The Lawyer's Daily: The importance of due diligence in the e-gaming sector

Canada In the media October 2020

This article was originally published by The Lawyer’s Daily, part of LexisNexis Canada Inc.

Due to the dynamic nature of the electronic gaming industry, there are many serious specific concerns that an acquirer should be aware of when considering an acquisition. The following are specific potential issues that must be considered during the due diligence review.

Corporate structure and shareholder rights

Many e-gaming companies begin as small independent studios that struggle to obtain financing. These startups must look to all possible avenues for funding including friends, family, angel investors and the founders themselves. Through a combination of debt and equity financing, this process can create complex corporate and share structures that may carry a variety of security holder rights that could undermine the profitability of the acquisition or thwart the transaction in its entirety. Some of these possible rights include veto rights, redemption rights, pre-emptive rights and the forced conversion of convertible securities. It’s important to understand what rights are available to which security holders in order to ensure a successful business acquisition in the e-gaming industry.

Material contracts

Due to the dynamic and competitive nature of the industry, e-gaming companies tend to have multiple streams of revenue that are consistently evolving. A 2019 Ernst and Young survey found that 68 per cent of video gaming executives thought that “slower growth of new gamers will cause the industry to seek new ways of earning revenues.” For example, revenue streams can include agreements with publishers, consumer subscription agreements, in-game micro-transactions and in-game advertising as well as traditional brick and mortar retailers. Proper due diligence needs to be carried out to not only understand the target’s business model but to ensure that key revenue securing contracts are legally protected in the case of a change of control transaction.

E-gaming companies are dependent on an infrastructure of information technology (IT) support structures. This IT consists of hardware, software and cybersecurity services that are essential to the business’s operations. The licensing and service agreements that secure this IT must be reviewed to ensure that the suppliers will not have rights in the case of a change of control that are detrimental to the acquirer, such as terminating the agreement altogether.

A thorough due diligence review is also integral to ensuring that the acquirer obtains all intended intellectual property rights.

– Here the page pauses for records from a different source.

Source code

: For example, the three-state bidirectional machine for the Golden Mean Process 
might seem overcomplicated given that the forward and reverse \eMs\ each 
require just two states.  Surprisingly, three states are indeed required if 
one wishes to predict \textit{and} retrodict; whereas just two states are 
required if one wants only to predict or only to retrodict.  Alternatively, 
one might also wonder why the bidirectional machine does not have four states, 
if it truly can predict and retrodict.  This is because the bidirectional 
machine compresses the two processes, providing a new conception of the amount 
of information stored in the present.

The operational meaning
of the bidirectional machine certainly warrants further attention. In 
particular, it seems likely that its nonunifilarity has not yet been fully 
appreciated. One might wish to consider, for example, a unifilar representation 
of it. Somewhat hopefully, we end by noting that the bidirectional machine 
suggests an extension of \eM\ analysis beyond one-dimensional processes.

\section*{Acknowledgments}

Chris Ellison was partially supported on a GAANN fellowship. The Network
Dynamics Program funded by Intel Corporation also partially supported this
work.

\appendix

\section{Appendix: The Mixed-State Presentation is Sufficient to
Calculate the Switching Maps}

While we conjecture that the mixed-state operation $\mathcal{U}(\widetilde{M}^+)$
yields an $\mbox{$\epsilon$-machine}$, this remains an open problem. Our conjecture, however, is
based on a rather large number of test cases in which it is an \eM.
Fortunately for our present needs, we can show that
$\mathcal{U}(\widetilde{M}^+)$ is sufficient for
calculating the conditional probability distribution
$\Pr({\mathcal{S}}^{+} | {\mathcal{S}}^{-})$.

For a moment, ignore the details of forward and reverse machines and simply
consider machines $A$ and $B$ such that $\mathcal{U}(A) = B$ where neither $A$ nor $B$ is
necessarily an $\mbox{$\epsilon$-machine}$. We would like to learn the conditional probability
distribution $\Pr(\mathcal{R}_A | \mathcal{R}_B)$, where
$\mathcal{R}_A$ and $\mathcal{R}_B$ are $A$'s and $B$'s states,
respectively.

In the gaming industry these rights can include: trademarks for valuable brands; copyrights for computer code and visuals; and patents to protect inventions.

There is a currently a shortage of talent in the gaming industry. The Ernst and Young survey cited above found that not only did the surveyed e-gaming executives rank talent recruitment as the biggest driver of M&A activity in the industry, but 52 per cent believed that the talent shortage was expected to increase over the next five years. This means acquirers must be diligent in ensuring key employees cannot simply leave or set up a competing company after the acquisition. This requires an understanding of whether the talent is legally considered employees or contractors, which can be a blurry line due to the culture of e-gaming studios, and a review of the relevant employment or service agreements.

Liability concerns

There is an array of specific liability concerns that an acquirer needs to be aware of when buying an e-gaming company. During an equity-based acquisition (a share transaction), acquirers can become liable for the prior actions of the target.

For e-gaming companies, one possible source of liability is employer liabilities that can arise due to the culture of “crunch” in the industry. Crunch is the practice of having employees work long and uncompensated hours just before a launch. A target that participates in crunch may be liable for unpaid overtime and be in violation of employment laws.

E-gaming companies need to be diligent in regards to possible anti-money laundering, gambling and tax liabilities. The presence of in-game transactions, secondary markets for video game items and fiat currencies creates an opportunity for money laundering. Acquirers must be diligent in reviewing the target’s compliance with relevant anti-money laundering laws. Furthermore, gambling restrictions are common and varied across different legal jurisdictions. The presence of in-game loot boxes (paying with in-game currency or real money for in-game items) and the rise of e-sports gambling can cause an e-gaming company to inadvertently violate local gambling laws. Each of these possible sources of liability can result in large monetary losses. Consequently, a thorough due diligence review of the target for any regulatory non-compliance or pending lawsuits is imperative for any hopeful acquirer.


The e-gaming industry is an extremely dynamic and innovative market. This level of persistent transformation may result in many business opportunities but also comes with increased financial and legal risk. Therefore, it is crucial to perform a thorough due diligence review of the target and be aware of the possible sources of risk when conducting an acquisition.